Technology Innovation for the Community
Naresh Wadhwa, President and Country Manager, Cisco India & SAARC
The importance of technology as a platform for development is now widely acknowledged. Technology innovation, traditionally focused on enterprises has eventually filtered into wider public use and many innovations that were initially targeted at a specific industry have become universally relevant. IT for example, has since its inception, become the chief determinant for the progress of nations, communities and individuals. Considered crucial for the empowerment of society, the Internet has been the superhighway on which economies have surged ahead. Broadband today is playing a similar role.
Governments around the world, both in developed and emerging economies, are waking up to the idea that technology can help build sustainable communities for inclusive growth. As governments look at investments in technology, enterprises are taking steps to leverage the opportunity and develop products and solutions geared towards community development.
India has shown rapid economic growth rates over the last two decades, fuelled by its export-oriented software and ICT-based services sector. Rapid strides have been made in the area of ICT, which has been utilized to bring government services to the doorstep of the people. To further that growth, efforts must be made to provide benefits to rural populations in a manner that makes economic sense.
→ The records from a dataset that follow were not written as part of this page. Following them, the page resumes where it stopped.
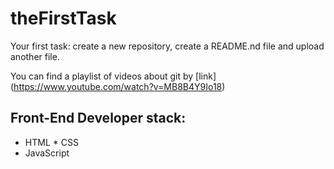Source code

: # theFirstTask
Your first task: create a new repository, create a README.nd file and upload another file.

You can find a playlist of videos about git by [link] (https://www.youtube.com/watch?v=MB8B4Y9Io18)
## Front-End Developer stack:
* HTML
﻿﻿* CSS
* JavaScript

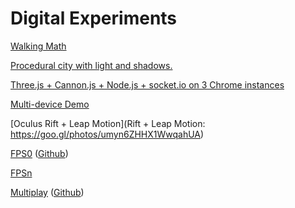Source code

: # Digital Experiments
[Walking Math](https://www.youtube.com/watch?v=dD0Jj3-To3I)

[Procedural city with light and shadows.](https://www.youtube.com/watch?v=m68FDmU0wGw)

[Three.js + Cannon.js + Node.js + socket.io on 3 Chrome instances](https://www.youtube.com/watch?v=-TiZzovx5YE)

[Multi-device Demo](https://www.youtube.com/watch?v=LT1zlUX5kDI)

[Oculus Rift + Leap Motion](Rift + Leap Motion: https://goo.gl/photos/umyn6ZHHX1WwqahUA)

[FPS0](https://www.youtube.com/watch?v=xlga8EcsLqI) ([Github]( http://dirkk0.github.com/fps0/))

[FPSn](https://www.youtube.com/watch?v=6_wbAsfJWJw)

[Multiplay](https://youtu.be/HIOfZbdWD4w?t=40) ([Github](https://github.com/dirkk0/multiplay))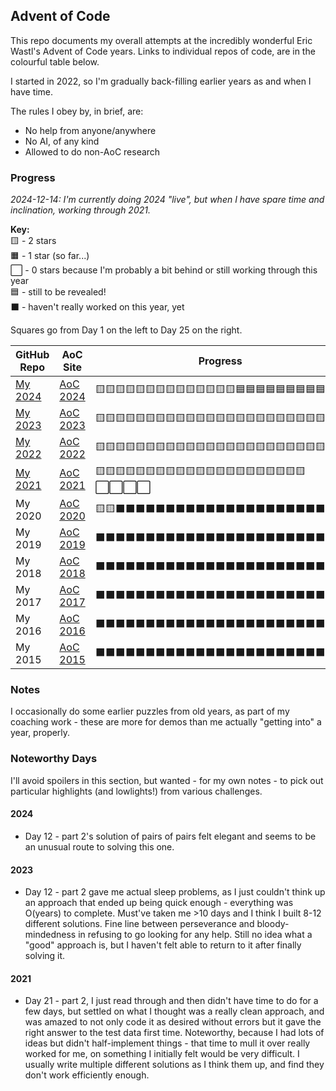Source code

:## Advent of Code

This repo documents my overall attempts at the incredibly wonderful Eric Wastl's
Advent of Code years. Links to individual repos of code, are in the colourful
table below.

I started in 2022, so I'm gradually back-filling earlier years as and when I
have time.

The rules I obey by, in brief, are:

* No help from anyone/anywhere
* No AI, of any kind
* Allowed to do non-AoC research

### Progress

_2024-12-14: I'm currently doing 2024 "live", but when I have spare time and
inclination, working through 2021._

**Key:**  
🟨 - 2 stars  
🟧 - 1 star (so far...)  
⬜ - 0 stars because I'm probably a bit behind or still working through this year  
🟦 - still to be revealed!  
⬛ - haven't really worked on this year, yet

Squares go from Day 1 on the left to Day 25 on the right.

| GitHub Repo | AoC Site | Progress | Stars |
|----|----|----|----|
| [My 2024](https://github.com/PaulNGilson/AoC_2024) | [AoC 2024](https://adventofcode.com/2024) |🟨🟨🟨🟨🟨🟨🟨🟨🟨🟨🟨🟨🟨🟨🟦🟦🟦🟦🟦🟦🟦🟦🟦🟦🟦 | 28 |
| [My 2023](https://github.com/PaulNGilson/AoC_2023) | [AoC 2023](https://adventofcode.com/2023) | 🟨🟨🟨🟨🟨🟨🟨🟨🟨🟨🟨🟨🟨🟨🟨🟨🟨🟨🟨🟨🟨🟨🟨🟨🟨 | <text style="color:#FFBB00">50</text> |
| [My 2022](https://github.com/PaulNGilson/AoC_2022) | [AoC 2022](https://adventofcode.com/2022) | 🟨🟨🟨🟨🟨🟨🟨🟨🟨🟨🟨🟨🟨🟨🟨🟨🟨🟨🟨🟨🟨🟨🟨🟨🟨 | <text style="color:#FFBB00">50</text> |
| [My 2021](https://github.com/PaulNGilson/AoC_2021) | [AoC 2021](https://adventofcode.com/2021) | 🟨🟨🟨🟨🟨🟨🟨🟨🟨🟨🟨🟨🟨🟨🟨🟨🟨🟨🟨🟨🟨⬜⬜⬜⬜ | 42 |
| My 2020 | [AoC 2020](https://adventofcode.com/2020) | 🟨🟨⬛⬛⬛⬛⬛⬛⬛⬛⬛⬛⬛⬛⬛⬛⬛⬛⬛⬛⬛⬛⬛⬛⬛ | 4 |
| My 2019 | [AoC 2019](https://adventofcode.com/2019) | ⬛⬛⬛⬛⬛⬛⬛⬛⬛⬛⬛⬛⬛⬛⬛⬛⬛⬛⬛⬛⬛⬛⬛⬛⬛ |  |
| My 2018 | [AoC 2018](https://adventofcode.com/2018) | ⬛⬛⬛⬛⬛⬛⬛⬛⬛⬛⬛⬛⬛⬛⬛⬛⬛⬛⬛⬛⬛⬛⬛⬛⬛ |  |
| My 2017 | [AoC 2017](https://adventofcode.com/2017) | ⬛⬛⬛⬛⬛⬛⬛⬛⬛⬛⬛⬛⬛⬛⬛⬛⬛⬛⬛⬛⬛⬛⬛⬛⬛ |  |
| My 2016 | [AoC 2016](https://adventofcode.com/2016) | ⬛⬛⬛⬛⬛⬛⬛⬛⬛⬛⬛⬛⬛⬛⬛⬛⬛⬛⬛⬛⬛⬛⬛⬛⬛ |  |
| My 2015 | [AoC 2015](https://adventofcode.com/2015) | ⬛⬛⬛⬛⬛⬛⬛⬛⬛⬛⬛⬛⬛⬛⬛⬛⬛⬛⬛⬛⬛⬛⬛⬛⬛ |  |

### Notes

I occasionally do some earlier puzzles from old years, as part of my coaching
work - these are more for demos than me actually "getting into" a year,
properly.

### Noteworthy Days

I'll avoid spoilers in this section, but wanted - for my own notes - to pick out
particular highlights (and lowlights!) from various challenges.

#### 2024

* Day 12 - part 2's solution of pairs of pairs felt elegant and seems to be an
  unusual route to solving this one.

#### 2023

* Day 12 - part 2 gave me actual sleep problems, as I just couldn't think up an
  approach that ended up being quick enough - everything was O(years) to
  complete. Must've taken me >10 days and I think I built 8-12 different
  solutions. Fine line between perseverance and bloody-mindedness in refusing to
  go looking for any help. Still no idea what a "good" approach is, but I
  haven't felt able to return to it after finally solving it.

#### 2021

* Day 21 - part 2, I just read through and then didn't have time to do for a few
  days, but settled on what I thought was a really clean approach, and was
  amazed to not only code it as desired without errors but it gave the right
  answer to the test data first time. Noteworthy, because I had lots of ideas
  but didn't half-implement things - that time to mull it over really worked for
  me, on something I initially felt would be very difficult. I usually write
  multiple different solutions as I think them up, and find they don't work
  efficiently enough.
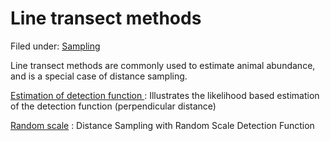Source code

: #  Line transect methods

Filed under: [Sampling][3]

Line transect methods are commonly used to estimate animal abundance, and is a special case of distance sampling.

[Estimation of detection function ][1]
:  Illustrates the likelihood based estimation of the detection function (perpendicular distance)

[Random scale][2]
:  Distance Sampling with Random Scale Detection Function


[1]: ./estimation-of-detection-function/
[2]: ./random-scale.md
[3]: ./../
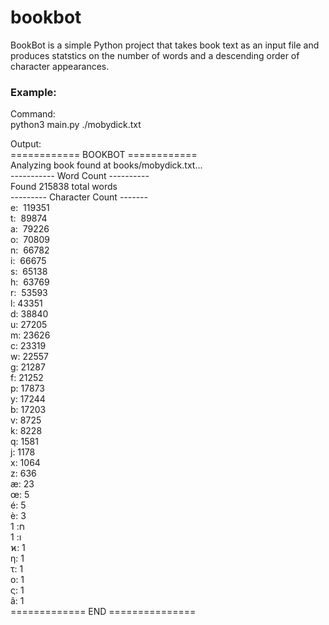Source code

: # bookbot

BookBot is a simple Python project that takes book text as an input file and produces statstics on the number of words and a descending order of character appearances.

### Example:

Command:<br />
python3 main.py ./mobydick.txt<br />

Output:<br />
============ BOOKBOT ============<br />
Analyzing book found at books/mobydick.txt...<br />
----------- Word Count ----------<br />
Found 215838 total words<br />
--------- Character Count -------<br />
e: &nbsp;119351<br />
t: &nbsp;89874<br />
a: &nbsp;79226<br />
o: &nbsp;70809<br />
n: &nbsp;66782<br />
i: &nbsp;66675<br />
s: &nbsp;65138<br />
h: &nbsp;63769<br />
r: &nbsp;53593<br />
l:  43351<br />
d:  38840<br />
u:  27205<br />
m:  23626<br />
c:  23319<br />
w:  22557<br />
g:  21287<br />
f:  21252<br />
p:  17873<br />
y:  17244<br />
b:  17203<br />
v:  8725<br />
k:  8228<br />
q:  1581<br />
j:  1178<br />
x:  1064<br />
z:  636<br />
æ:  23<br />
œ:  5<br />
é:  5<br />
è:  3<br />
ח:  1<br />
ו:  1<br />
ϰ:  1<br />
η:  1<br />
τ:  1<br />
ο:  1<br />
ς:  1<br />
â:  1<br />
============= END ===============<br />
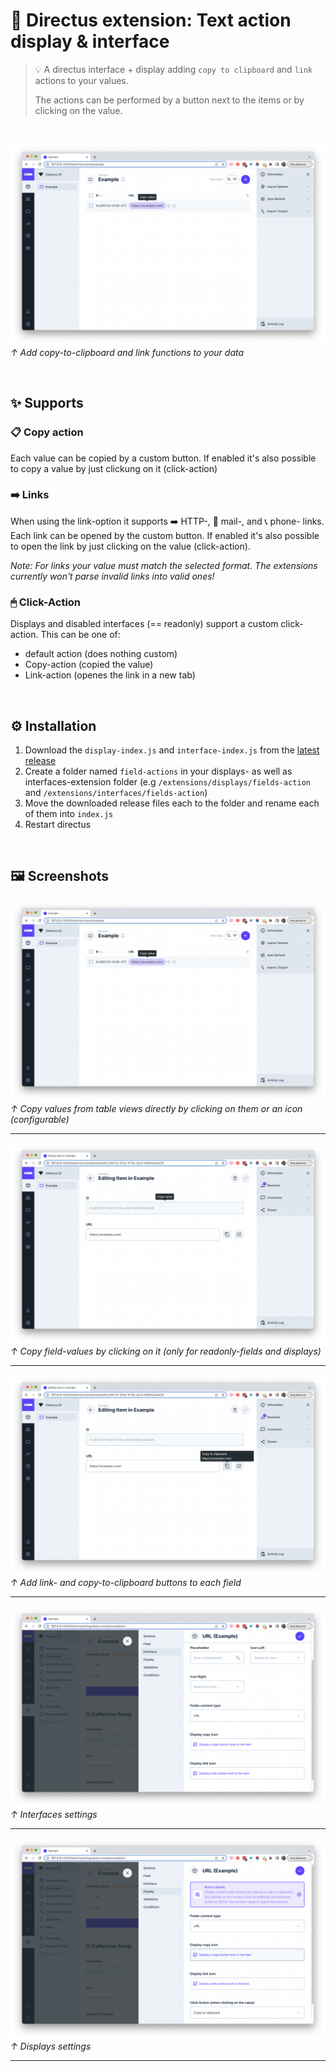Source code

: # 🐰 Directus extension: Text action display & interface
> 💡 A directus interface + display adding `copy to clipboard` and `link` actions to your values.
> 
> The actions can be performed by a button next to the items or by clicking on the value.

<br />

![](./docs/screenshots/display-copy.png)
*↑ Add copy-to-clipboard and link functions to your data*

<br />

## ✨ Supports
### 📋 Copy action
Each value can be copied by a custom button. If enabled it's also possible to copy a value by just clickung on it (click-action)

### ➡️ Links
When using the link-option it supports ➡️ HTTP-, 📧 mail-, and 📞 phone- links. Each link can be opened by the custom button. If enabled it's also possible to open the link by just clicking on the value (click-action).

*Note: For links your value must match the selected format. The extensions currently won't parse invalid links into valid ones!*

### 🖱 Click-Action
Displays and disabled interfaces (== readonly) support a custom click-action. This can be one of:
* default action (does nothing custom)
* Copy-action (copied the value)
* Link-action (openes the link in a new tab)

<br />

## ⚙️ Installation
1. Download the `display-index.js` and `interface-index.js` from the [latest release](https://github.com/utomic-media/directus-extension-field-actions/releases)
2. Create a folder named `field-actions` in your displays- as well as interfaces-extension folder (e.g  `/extensions/displays/fields-action` and `/extensions/interfaces/fields-action`)
3. Move the downloaded release files each to the folder and rename each of them into `index.js`
4. Restart directus

<br />

## 🖼 Screenshots
![](./docs/screenshots/display-copy.png)
*↑ Copy values from table views directly by clicking on them or an icon (configurable)*

---

![](./docs/screenshots/item-copy-hover.png)
*↑ Copy field-values by clicking on it (only for readonly-fields and displays)*

---

![](./docs/screenshots/item-copy-button.png)
*↑ Add link- and copy-to-clipboard buttons to each field*

---

![](./docs/screenshots/interface-config-png.png)
*↑ Interfaces settings*

---

![](./docs/screenshots/display-config.png)
*↑ Displays settings*

---


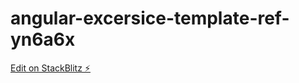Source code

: # angular-excersice-template-ref-yn6a6x

[Edit on StackBlitz ⚡️](https://stackblitz.com/edit/angular-excersice-template-ref-yn6a6x)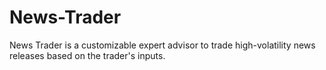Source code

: # News-Trader
News Trader is a customizable expert advisor to trade high-volatility news releases based on the trader's inputs.
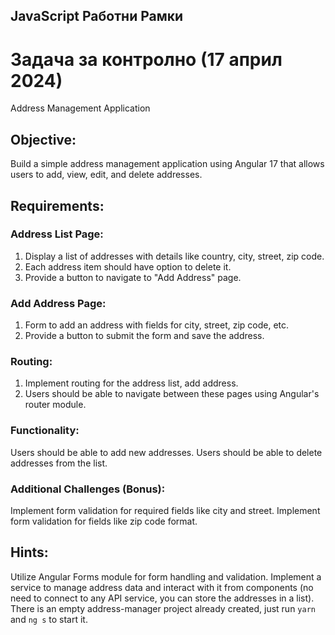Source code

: ## JavaScript Работни Рамки
# Задача за контролно (17 април 2024)

Address Management Application

## Objective:
Build a simple address management application using Angular 17 that allows users to add, view, edit, and delete addresses.

## Requirements:

### Address List Page:

1. Display a list of addresses with details like country, city, street, zip code.
2. Each address item should have option to delete it.
3. Provide a button to navigate to "Add Address" page.

### Add Address Page:

1. Form to add an address with fields for city, street, zip code, etc.
2. Provide a button to submit the form and save the address.

### Routing:

1. Implement routing for the address list, add address.
2. Users should be able to navigate between these pages using Angular's router module.

### Functionality:

Users should be able to add new addresses.
Users should be able to delete addresses from the list.

### Additional Challenges (Bonus):
Implement form validation for required fields like city and street.
Implement form validation for fields like zip code format.

## Hints:

Utilize Angular Forms module for form handling and validation.
Implement a service to manage address data and interact with it from components (no need to connect to any API service, you can store the addresses in a list).
There is an empty address-manager project already created, just run `yarn` and `ng s` to start it. 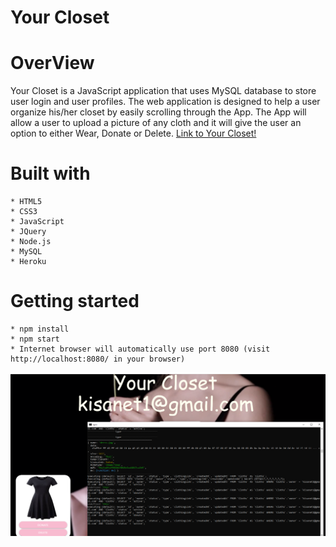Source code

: # Your Closet

# OverView

Your Closet is a JavaScript application that uses MySQL database to store user login and user profiles. The web application is designed to help a user organize his/her closet by easily scrolling through the App. The App will allow a user to upload a picture of any cloth and it will give the user an option to either Wear, Donate or Delete. [Link to Your Closet!](https://guarded-refuge-77501.herokuapp.com/)


# Built with
    * HTML5
    * CSS3
    * JavaScript
    * JQuery
    * Node.js
    * MySQL
    * Heroku

# Getting started
    * npm install
    * npm start
    * Internet browser will automatically use port 8080 (visit http://localhost:8080/ in your browser)

![saving an uploaded picture into MySQL database ](/style/images/yourCloset.png)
Over the last few years, the effective use of ICT services in government administration has enhanced existing efficiencies, driven down communication costs and increased transparency in the functioning of various departments. It has also given citizens easy access to tangible benefits, through simple applications such as online form filling, bill sourcing and payments as well as complex applications like distance education and telemedicine.
The elements that have formed the basis of this government service delivery framework are the State Wide Area Networks (SWANs) and their front-end outlets - the Common Service Centers (CSCs) and the State Data Centers (SDCs). The SWAN project provides connectivity to facilitate the rolling out of citizen centric services under various Mission Mode Projects (MMPs). Under the Common Service Centre (CSC) scheme, broadband Internet - enabled kiosks have been established in rural areas to deliver government and private services. State Data Centers (SDCs) along with Disaster Recovery (DR) provide shared, secured and managed infrastructure for consolidating and hosting State level data and applications.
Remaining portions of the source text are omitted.